→ **What you will do**
The answer must consist of every line in the records that contains the word "dagger".

→ **Data excerpts**
···

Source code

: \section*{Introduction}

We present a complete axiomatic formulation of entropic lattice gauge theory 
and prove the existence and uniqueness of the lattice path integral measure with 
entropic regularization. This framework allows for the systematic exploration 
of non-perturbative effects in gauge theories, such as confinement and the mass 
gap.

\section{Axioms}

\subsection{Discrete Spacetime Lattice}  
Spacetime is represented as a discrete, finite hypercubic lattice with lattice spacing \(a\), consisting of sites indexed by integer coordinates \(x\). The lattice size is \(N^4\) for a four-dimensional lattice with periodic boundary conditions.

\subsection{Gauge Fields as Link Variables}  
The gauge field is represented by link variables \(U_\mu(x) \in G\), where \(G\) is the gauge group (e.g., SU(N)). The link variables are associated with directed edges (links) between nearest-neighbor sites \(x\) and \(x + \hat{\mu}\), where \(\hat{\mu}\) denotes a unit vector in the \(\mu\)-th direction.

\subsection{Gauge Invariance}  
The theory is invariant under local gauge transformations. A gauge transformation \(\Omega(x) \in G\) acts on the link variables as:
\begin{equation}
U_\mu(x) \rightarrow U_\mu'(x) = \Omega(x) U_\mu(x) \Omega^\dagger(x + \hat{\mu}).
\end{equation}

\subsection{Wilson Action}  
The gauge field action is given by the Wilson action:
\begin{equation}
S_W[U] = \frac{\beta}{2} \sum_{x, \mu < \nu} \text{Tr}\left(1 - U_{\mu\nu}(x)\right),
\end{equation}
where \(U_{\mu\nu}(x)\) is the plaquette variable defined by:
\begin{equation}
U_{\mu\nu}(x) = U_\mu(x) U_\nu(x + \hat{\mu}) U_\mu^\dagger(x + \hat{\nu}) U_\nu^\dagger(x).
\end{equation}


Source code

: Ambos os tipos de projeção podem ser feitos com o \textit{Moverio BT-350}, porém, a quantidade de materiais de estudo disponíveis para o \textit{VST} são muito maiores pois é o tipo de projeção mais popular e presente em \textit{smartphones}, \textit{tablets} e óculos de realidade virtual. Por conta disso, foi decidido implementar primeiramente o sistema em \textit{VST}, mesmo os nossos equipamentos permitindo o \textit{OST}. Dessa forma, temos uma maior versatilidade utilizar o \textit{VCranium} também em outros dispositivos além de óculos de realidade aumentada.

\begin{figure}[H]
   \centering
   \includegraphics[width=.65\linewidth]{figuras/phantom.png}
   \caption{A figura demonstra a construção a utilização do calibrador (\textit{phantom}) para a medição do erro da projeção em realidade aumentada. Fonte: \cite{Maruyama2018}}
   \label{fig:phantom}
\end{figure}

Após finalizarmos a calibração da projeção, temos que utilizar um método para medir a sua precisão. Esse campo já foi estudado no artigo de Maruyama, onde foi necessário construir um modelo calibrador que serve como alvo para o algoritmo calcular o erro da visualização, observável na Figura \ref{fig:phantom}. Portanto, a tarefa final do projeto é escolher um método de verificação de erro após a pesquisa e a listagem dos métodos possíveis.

···

→ **The completed task**
U_\mu(x) \rightarrow U_\mu'(x) = \Omega(x) U_\mu(x) \Omega^\dagger(x + \hat{\mu}).
U_{\mu\nu}(x) = U_\mu(x) U_\nu(x + \hat{\mu}) U_\mu^\dagger(x + \hat{\nu}) U_\nu^\dagger(x).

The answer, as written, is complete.